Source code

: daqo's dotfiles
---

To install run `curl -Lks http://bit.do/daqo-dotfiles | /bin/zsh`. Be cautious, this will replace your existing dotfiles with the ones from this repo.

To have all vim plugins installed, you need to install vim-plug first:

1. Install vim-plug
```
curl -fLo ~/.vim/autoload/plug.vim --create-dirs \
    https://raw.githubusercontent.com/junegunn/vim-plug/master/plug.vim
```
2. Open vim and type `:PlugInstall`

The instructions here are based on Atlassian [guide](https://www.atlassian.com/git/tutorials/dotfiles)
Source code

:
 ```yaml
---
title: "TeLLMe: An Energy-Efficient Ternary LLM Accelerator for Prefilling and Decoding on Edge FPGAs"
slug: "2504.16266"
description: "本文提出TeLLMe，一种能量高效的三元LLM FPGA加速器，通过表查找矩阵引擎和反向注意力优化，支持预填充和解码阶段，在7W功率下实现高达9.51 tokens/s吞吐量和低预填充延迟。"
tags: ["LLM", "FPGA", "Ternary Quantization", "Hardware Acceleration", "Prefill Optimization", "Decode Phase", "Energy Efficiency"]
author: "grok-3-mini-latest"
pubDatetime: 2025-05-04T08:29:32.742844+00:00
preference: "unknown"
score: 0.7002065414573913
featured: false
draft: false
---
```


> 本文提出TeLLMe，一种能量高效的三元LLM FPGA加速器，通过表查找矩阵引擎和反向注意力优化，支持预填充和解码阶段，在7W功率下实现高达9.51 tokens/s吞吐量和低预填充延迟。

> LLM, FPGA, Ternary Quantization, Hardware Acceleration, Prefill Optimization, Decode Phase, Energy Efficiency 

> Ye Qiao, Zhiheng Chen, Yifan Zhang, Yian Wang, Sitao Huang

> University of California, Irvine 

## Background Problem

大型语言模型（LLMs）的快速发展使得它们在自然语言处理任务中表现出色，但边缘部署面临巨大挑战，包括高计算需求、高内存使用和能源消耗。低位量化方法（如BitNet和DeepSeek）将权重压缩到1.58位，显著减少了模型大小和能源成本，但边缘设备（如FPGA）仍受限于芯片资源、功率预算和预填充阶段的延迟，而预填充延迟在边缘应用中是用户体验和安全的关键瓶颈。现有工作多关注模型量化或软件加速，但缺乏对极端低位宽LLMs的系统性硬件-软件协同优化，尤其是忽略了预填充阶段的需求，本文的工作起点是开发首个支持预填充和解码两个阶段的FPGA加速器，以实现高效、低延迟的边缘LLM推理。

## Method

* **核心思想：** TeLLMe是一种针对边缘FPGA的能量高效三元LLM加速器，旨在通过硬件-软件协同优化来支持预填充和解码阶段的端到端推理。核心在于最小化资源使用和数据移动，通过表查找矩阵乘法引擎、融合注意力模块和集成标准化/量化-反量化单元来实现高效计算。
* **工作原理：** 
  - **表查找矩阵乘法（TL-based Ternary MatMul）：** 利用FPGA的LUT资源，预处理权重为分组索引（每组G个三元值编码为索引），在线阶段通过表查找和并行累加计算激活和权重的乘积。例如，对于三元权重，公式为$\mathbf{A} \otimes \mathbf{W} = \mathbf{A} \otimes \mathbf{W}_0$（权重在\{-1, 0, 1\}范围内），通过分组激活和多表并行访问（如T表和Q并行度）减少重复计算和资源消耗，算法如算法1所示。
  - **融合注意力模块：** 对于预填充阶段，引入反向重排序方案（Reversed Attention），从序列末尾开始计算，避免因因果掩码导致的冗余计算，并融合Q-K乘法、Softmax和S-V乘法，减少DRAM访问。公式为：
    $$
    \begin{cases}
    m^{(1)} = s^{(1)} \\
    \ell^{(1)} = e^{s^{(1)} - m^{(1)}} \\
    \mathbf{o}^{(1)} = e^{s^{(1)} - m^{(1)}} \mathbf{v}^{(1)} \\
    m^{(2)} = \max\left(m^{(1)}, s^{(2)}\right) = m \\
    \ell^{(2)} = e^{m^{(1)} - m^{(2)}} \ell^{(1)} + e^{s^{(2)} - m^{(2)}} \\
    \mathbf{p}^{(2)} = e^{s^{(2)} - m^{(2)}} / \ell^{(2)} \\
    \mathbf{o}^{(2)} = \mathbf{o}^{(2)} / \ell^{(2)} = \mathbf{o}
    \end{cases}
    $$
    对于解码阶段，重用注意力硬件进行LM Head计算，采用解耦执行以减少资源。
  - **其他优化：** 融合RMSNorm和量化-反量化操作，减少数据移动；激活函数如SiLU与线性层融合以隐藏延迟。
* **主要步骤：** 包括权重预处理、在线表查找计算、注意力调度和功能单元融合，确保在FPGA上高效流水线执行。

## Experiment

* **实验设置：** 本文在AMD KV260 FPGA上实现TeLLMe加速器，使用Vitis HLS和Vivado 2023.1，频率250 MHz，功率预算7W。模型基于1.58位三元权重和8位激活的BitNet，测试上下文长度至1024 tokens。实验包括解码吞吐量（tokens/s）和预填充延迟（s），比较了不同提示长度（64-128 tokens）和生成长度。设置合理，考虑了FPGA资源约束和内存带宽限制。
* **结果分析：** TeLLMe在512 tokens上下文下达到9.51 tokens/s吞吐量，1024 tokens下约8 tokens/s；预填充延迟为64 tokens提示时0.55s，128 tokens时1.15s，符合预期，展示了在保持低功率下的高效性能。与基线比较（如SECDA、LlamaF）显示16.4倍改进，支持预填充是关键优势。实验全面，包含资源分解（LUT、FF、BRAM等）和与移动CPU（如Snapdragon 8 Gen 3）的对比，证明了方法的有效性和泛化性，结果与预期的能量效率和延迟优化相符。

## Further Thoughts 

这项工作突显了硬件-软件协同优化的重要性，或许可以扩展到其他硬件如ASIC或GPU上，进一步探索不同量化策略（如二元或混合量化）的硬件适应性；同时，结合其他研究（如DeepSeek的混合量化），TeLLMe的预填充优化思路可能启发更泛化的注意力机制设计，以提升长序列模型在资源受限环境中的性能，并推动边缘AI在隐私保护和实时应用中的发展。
========================
* _Required action_
Once you have found every line above holding the word "dotfiles", copy those lines.

* _Response box_
: daqo's dotfiles
To install run `curl -Lks http://bit.do/daqo-dotfiles | /bin/zsh`. Be cautious, this will replace your existing dotfiles with the ones from this repo.
The instructions here are based on Atlassian [guide](https://www.atlassian.com/git/tutorials/dotfiles)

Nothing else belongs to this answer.